Hi-tech cameras to monitor cinema audiences and analyse their emotions
By Niall Firth
Advertisers to use hi-tech anti-piracy cameras to monitor cinema audiences and analyse their emotions
Scared out of your seat by the latest horror film? Or gushing with tears at this year’s must-see weepie?
Soon advertisers will be able to monitor your reaction to a film and fine-tune their adverts to make them more effective.
The move will alarm filmgoers who are uncomfortable with having their reactions analysed while some critics have likened the idea to ‘harvesting people’s emotions’.
The research is led by Machine Vision Lab, experts in facial recognition technology at the University of the West of England, which has received £215,000 funding for the project.
Machine Vision Lab’s Dr Abdul Farooq, who is leading the project, said: ‘We plan to build on the capabilities of current technology used in cinemas to detect criminals making pirate copies of films with video cameras.
‘We want to devise instruments that will be capable of collecting data that can be used by cinemas to monitor audience reactions to films and adverts and also to gather data about attention and audience movement.’
The project will use 2D and 3D imaging technology to capture emotion on people’s faces and how the entire cinema audience reacts as a whole.
‘Obviously cinema audiences are spread out in large theatre settings so we need to build instruments that can capture data for different purposes,’ Dr Farooq said.
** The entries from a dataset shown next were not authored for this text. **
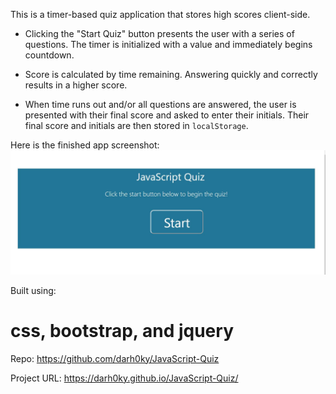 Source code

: This is a timer-based quiz application that stores high scores client-side. 


  * Clicking the "Start Quiz" button presents the user with a series of questions. The timer is initialized with a value and immediately begins countdown.

  * Score is calculated by time remaining. Answering quickly and correctly results in a higher score.

  * When time runs out and/or all questions are answered, the user is presented with their final score and asked to enter their initials. Their final score and initials are then stored in `localStorage`.

Here is the finished app screenshot: 
![QuizApp](quiz.jpg)


Built using: 

# css, bootstrap, and jquery

Repo:
https://github.com/darh0ky/JavaScript-Quiz

Project URL:
https://darh0ky.github.io/JavaScript-Quiz/







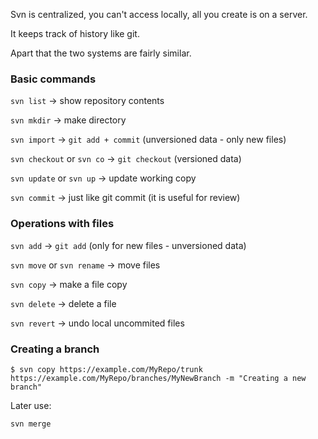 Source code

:Svn is centralized, you can't access locally, all you create is on a server.

It keeps track of history like git.

Apart that the two systems are fairly similar.

### Basic commands

`svn list` -> show repository contents

`svn mkdir` -> make directory

`svn import` -> `git add + commit` (unversioned data - only new files)

`svn checkout` or `svn co` -> `git checkout` (versioned data)

`svn update` or `svn up` -> update working copy

`svn commit` -> just like git commit (it is useful for review)

### Operations with files

`svn add` -> `git add` (only for new files - unversioned data)

`svn move` or `svn rename` -> move files

`svn copy` -> make a file copy

`svn delete` -> delete a file

`svn revert` -> undo local uncommited files

### Creating a branch
`$ svn copy https://example.com/MyRepo/trunk https://example.com/MyRepo/branches/MyNewBranch -m "Creating a new branch"`

Later use:

`svn merge`

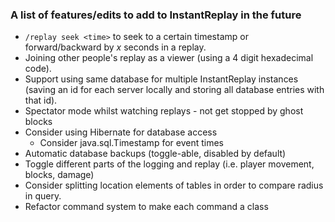 ### A list of features/edits to add to InstantReplay in the future

- `/replay seek <time>` to seek to a certain timestamp or forward/backward by _x_ seconds in a replay.
- Joining other people's replay as a viewer (using a 4 digit hexadecimal code).
- Support using same database for multiple InstantReplay instances (saving an id for each server locally and storing all
  database entries with that id).
- Spectator mode whilst watching replays - not get stopped by ghost blocks
- Consider using Hibernate for database access
  - Consider java.sql.Timestamp for event times
- Automatic database backups (toggle-able, disabled by default)
- Toggle different parts of the logging and replay (i.e. player movement, blocks, damage)
- Consider splitting location elements of tables in order to compare radius in query.
- Refactor command system to make each command a class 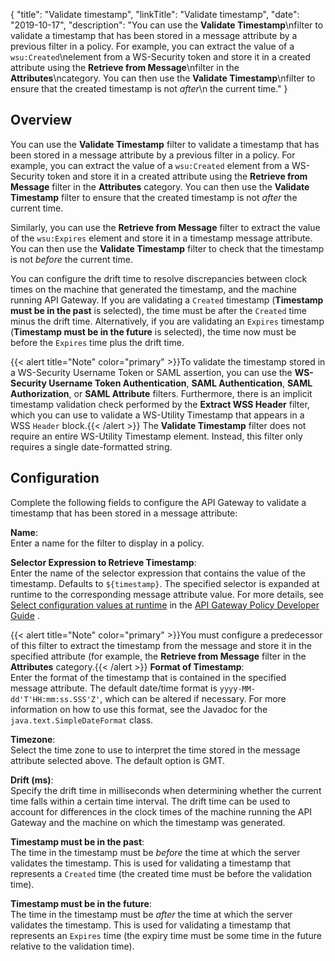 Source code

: {
"title": "Validate timestamp",
"linkTitle": "Validate timestamp",
"date": "2019-10-17",
"description": "You can use the **Validate Timestamp**\\nfilter to validate a timestamp that has been stored in a message attribute by a previous filter in a policy. For example, you can extract the value of a `wsu:Created`\\nelement from a WS-Security token and store it in a created attribute using the **Retrieve from Message**\\nfilter in the **Attributes**\\ncategory. You can then use the **Validate Timestamp**\\nfilter to ensure that the created timestamp is not *after*\\n the current time."
}
﻿
<div id="p_content_validate_timestamp_over">

Overview
--------

You can use the **Validate Timestamp**
filter to validate a timestamp that has been stored in a message attribute by a previous filter in a policy. For example, you can extract the value of a `wsu:Created`
element from a WS-Security token and store it in a created attribute using the **Retrieve from Message**
filter in the **Attributes**
category. You can then use the **Validate Timestamp**
filter to ensure that the created timestamp is not *after*
the current time.

Similarly, you can use the **Retrieve from Message**
filter to extract the value of the `wsu:Expires`
element and store it in a timestamp message attribute. You can then use the **Validate Timestamp**
filter to check that the timestamp is not *before*
the current time.

You can configure the drift time to resolve discrepancies between clock times on the machine that generated the timestamp, and the machine running API Gateway. If you are validating a `Created`
timestamp (**Timestamp must be in the past**
is selected), the time must be after the `Created`
time minus the drift time. Alternatively, if you are validating an `Expires`
timestamp (**Timestamp must be in the future**
is selected), the time now must be before the `Expires`
time plus the drift time.

{{< alert title="Note" color="primary" >}}To validate the timestamp stored in a WS-Security Username Token or SAML assertion, you can use the **WS-Security Username Token Authentication**, **SAML Authentication**, **SAML Authorization**, or **SAML Attribute**
filters. Furthermore, there is an implicit timestamp validation check performed by the **Extract WSS Header**
filter, which you can use to validate a WS-Utility Timestamp that appears in a WSS `Header`
block.{{< /alert >}}
The **Validate Timestamp**
filter does not require an entire WS-Utility Timestamp element. Instead, this filter only requires a single date-formatted string.

</div>

<div id="p_content_validate_timestamp_conf">

Configuration
-------------

Complete the following fields to configure the API Gateway to validate a timestamp that has been stored in a message attribute:

**Name**:\
Enter a name for the filter to display in a policy.

**Selector Expression to Retrieve Timestamp**:\
Enter the name of the selector expression that contains the value of the timestamp. Defaults to `${timestamp}`. The specified selector is expanded at runtime to the corresponding message attribute value. For more details, see
[Select configuration values at runtime](/csh?context=630&product=prod-api-gateway-77)
in the
[API Gateway Policy Developer Guide](/bundle/APIGateway_77_PolicyDevGuide_allOS_en_HTML5/)
.

{{< alert title="Note" color="primary" >}}You must configure a predecessor of this filter to extract the timestamp from the message and store it in the specified attribute (for example, the **Retrieve from Message**
filter in the **Attributes**
category.{{< /alert >}}
**Format of Timestamp**:\
Enter the format of the timestamp that is contained in the specified message attribute. The default date/time format is `yyyy-MM-dd'T'HH:mm:ss.SSS'Z'`, which can be altered if necessary. For more information on how to use this format, see the Javadoc for the `java.text.SimpleDateFormat`
class.

**Timezone**:\
Select the time zone to use to interpret the time stored in the message attribute selected above. The default option is GMT.

**Drift (ms)**:\
Specify the drift time in milliseconds when determining whether the current time falls within a certain time interval. The drift time can be used to account for differences in the clock times of the machine running the API Gateway and the machine on which the timestamp was generated.

**Timestamp must be in the past**:\
The time in the timestamp must be *before*
the time at which the server validates the timestamp. This is used for validating a timestamp that represents a `Created`
time (the created time must be before the validation time).

**Timestamp must be in the future**:\
The time in the timestamp must be *after*
the time at which the server validates the timestamp. This is used for validating a timestamp that represents an `Expires`
time (the expiry time must be some time in the future relative to the validation time).

</div>
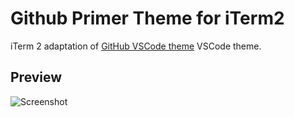 # Github Primer Theme for iTerm2
iTerm 2 adaptation of [GitHub VSCode theme](https://github.com/primer/github-vscode-theme) VSCode theme.


## Preview
![Screenshot](https://user-images.githubusercontent.com/5233109/82372805-46c4ee00-9a25-11ea-8fbe-6a42ea48b48c.png
 "Screen Shot")

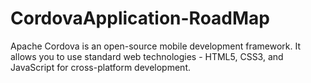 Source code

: # CordovaApplication-RoadMap
Apache Cordova is an open-source mobile development framework. It allows you to use standard web technologies - HTML5, CSS3, and JavaScript for cross-platform development. 
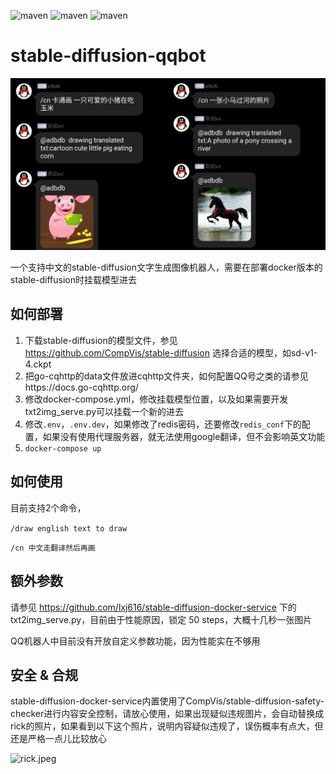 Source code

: ![maven](https://img.shields.io/badge/python-3.8%2B-blue)
![maven](https://img.shields.io/badge/nonebot-2.0.0-yellow)
![maven](https://img.shields.io/badge/go--cqhttp-1.0.0-red)
# stable-diffusion-qqbot

![004.jpg](assets/004.jpg)

一个支持中文的stable-diffusion文字生成图像机器人，需要在部署docker版本的stable-diffusion时挂载模型进去

## 如何部署

1. 下载stable-diffusion的模型文件，参见 https://github.com/CompVis/stable-diffusion 选择合适的模型，如sd-v1-4.ckpt
2. 把go-cqhttp的data文件放进cqhttp文件夹，如何配置QQ号之类的请参见https://docs.go-cqhttp.org/
3. 修改docker-compose.yml，修改挂载模型位置，以及如果需要开发txt2img_serve.py可以挂载一个新的进去
4. 修改`.env`，`.env.dev`，如果修改了redis密码，还要修改`redis_conf`下的配置，如果没有使用代理服务器，就无法使用google翻译，但不会影响英文功能
5. `docker-compose up`

## 如何使用

目前支持2个命令，

`/draw english text to draw`

`/cn 中文走翻译然后再画`

## 额外参数

请参见 https://github.com/lxj616/stable-diffusion-docker-service 下的txt2img_serve.py，目前由于性能原因，锁定 50 steps，大概十几秒一张图片

QQ机器人中目前没有开放自定义参数功能，因为性能实在不够用

## 安全 & 合规

stable-diffusion-docker-service内置使用了CompVis/stable-diffusion-safety-checker进行内容安全控制，请放心使用，如果出现疑似违规图片，会自动替换成rick的照片，如果看到以下这个照片，说明内容疑似违规了，误伤概率有点大，但还是严格一点儿比较放心

![rick.jpeg](https://github.com/CompVis/stable-diffusion/blob/main/assets/rick.jpeg?raw=true)

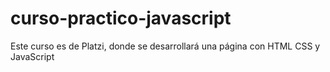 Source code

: # curso-practico-javascript
Este curso es de Platzi, donde se desarrollará una página con HTML CSS y JavaScript

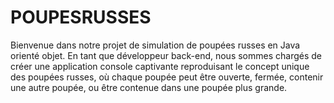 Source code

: # POUPESRUSSES
Bienvenue dans notre projet de simulation de poupées russes en Java orienté objet. En tant que développeur back-end, nous sommes chargés de créer une application console captivante reproduisant le concept unique des poupées russes, où chaque poupée peut être ouverte, fermée, contenir une autre poupée, ou être contenue dans une poupée plus grande.
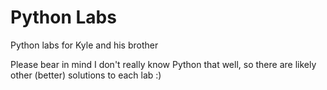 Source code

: # Python Labs
Python labs for Kyle and his brother

Please bear in mind I don't really know Python that well, so there are likely other (better) solutions to each lab :)
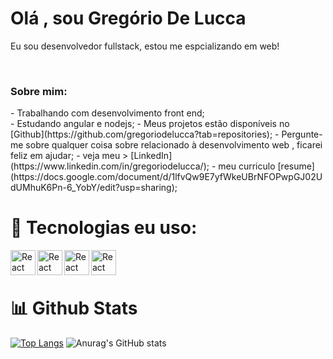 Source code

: <h1> Olá , sou Gregório De Lucca </h1> 
<p>Eu sou  desenvolvedor fullstack, estou me espcializando em web!</p>
<br/>
<div>
<h3 align="left">  Sobre mim: </h3> 
-  Trabalhando com desenvolvimento front end;
  <br/>
-  Estudando  angular e nodejs; 
-  Meus projetos estão disponíveis no [Github](https://github.com/gregoriodelucca?tab=repositories);
-  Pergunte-me sobre qualquer coisa sobre relacionado à desenvolvimento web , ficarei feliz em ajudar;
-  veja meu >  [LinkedIn](https://www.linkedin.com/in/gregoriodelucca/);
-   meu curriculo [resume](https://docs.google.com/document/d/1lfvQw9E7yfWkeUBrNFOPwpGJ02UdUMhuK6Pn-6_YobY/edit?usp=sharing);
<br>
</div>
<div style="display: inline_block">
  <h1>🔨 Tecnologias eu uso:</h1> 
  <a align="center href="https://reactjs.org/" target="_blank"> <img align="left" alt="React" height ="40px"   src="https://cdn.jsdelivr.net/gh/devicons/devicon/icons/angularjs/angularjs-original.svg"  ></a>
  <a align="center href="https://reactjs.org/" target="_blank"> <img align="left" alt="React" height ="40px"    src="https://cdn.jsdelivr.net/gh/devicons/devicon/icons/sass/sass-original.svg"></a>
  <a align="center href="https://reactjs.org/" target="_blank"> <img align="left" alt="React" height ="40px"   src="https://cdn.jsdelivr.net/gh/devicons/devicon/icons/nodejs/nodejs-original.svg"></a>
  <a align="center href="https://reactjs.org/" target="_blank"> <img align="left" alt="React" height ="40px"   src="https://cdn.jsdelivr.net/gh/devicons/devicon/icons/postgresql/postgresql-plain-wordmark.svg"></a
  <br/>
</div>
 <br/>
 <br/>
<div>
  <h1 > 📊 Github Stats</h1>

  [![Top Langs](https://github-readme-stats.vercel.app/api/top-langs/?username=gregoriodelucca&icons=true&theme=radical)](https://github.com/gregoriodelucca/github-readme-stats)
  ![Anurag's GitHub stats](https://github-readme-stats.vercel.app/api?username=gregoriodelucca&show_icons=true&theme=radical)
</div>
 



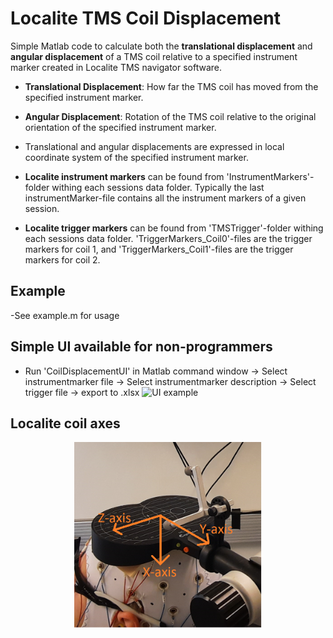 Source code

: # Localite TMS Coil Displacement

Simple Matlab code to calculate both the **translational displacement** and **angular displacement** of a TMS coil relative to a specified instrument marker created in Localite TMS navigator software.


- **Translational Displacement**: How far the TMS coil has moved from the specified instrument marker.
- **Angular Displacement**: Rotation of the TMS coil relative to the original orientation of the specified instrument marker.

- Translational and angular displacements are expressed in local coordinate system of the specified instrument marker.


- **Localite instrument markers** can be found from 'InstrumentMarkers'-folder withing each sessions data folder. Typically the last instrumentMarker-file contains all the instrument markers of a given session.
- **Localite trigger markers** can be found from 'TMSTrigger'-folder withing each sessions data folder. 'TriggerMarkers_Coil0'-files are the trigger markers for coil 1, and 'TriggerMarkers_Coil1'-files are the trigger markers for coil 2.

## Example

-See example.m for usage 

## Simple UI available for non-programmers
- Run 'CoilDisplacementUI' in Matlab command window
-> Select instrumentmarker file
-> Select instrumentmarker description
-> Select trigger file
-> export to .xlsx
![UI example](assets/UI_Example.gif)

## Localite coil axes
<p align="center">
  <img src="assets/Coil_axes.png" alt="Localite coil axes" width="300"/>
</p> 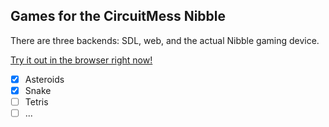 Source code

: ## Games for the CircuitMess Nibble

There are three backends:
SDL, web, and the actual Nibble gaming device.

[Try it out in the browser right now!](http://www.langnerd.de/nibble/)

+ [x] Asteroids
+ [x] Snake
+ [ ] Tetris
+ [ ] ...
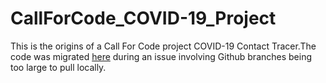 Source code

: # CallForCode_COVID-19_Project
 
This is the origins of a Call For Code project COVID-19 Contact Tracer.The code was migrated [here](https://github.com/RyanTooOp/CallForCodeCovid19) during an issue involving Github branches being too large to pull locally.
‘We will use 2D cameras to detect emotion but will also collect movement data through a 3D data measurement that will capture the audience as a whole as a texture.’
The information gathered about how audiences react to films will be passed to advertising companies who can tailor their adverts accordingly.
‘By measuring emotion and movement film companies and cinema advertising agencies can learn so much from their audiences that will help to inform creativity and strategy.
‘It is envisaged that once the technology has been fine tuned it could be used by market researchers in all kinds of settings, including monitoring reactions to shop window displays.”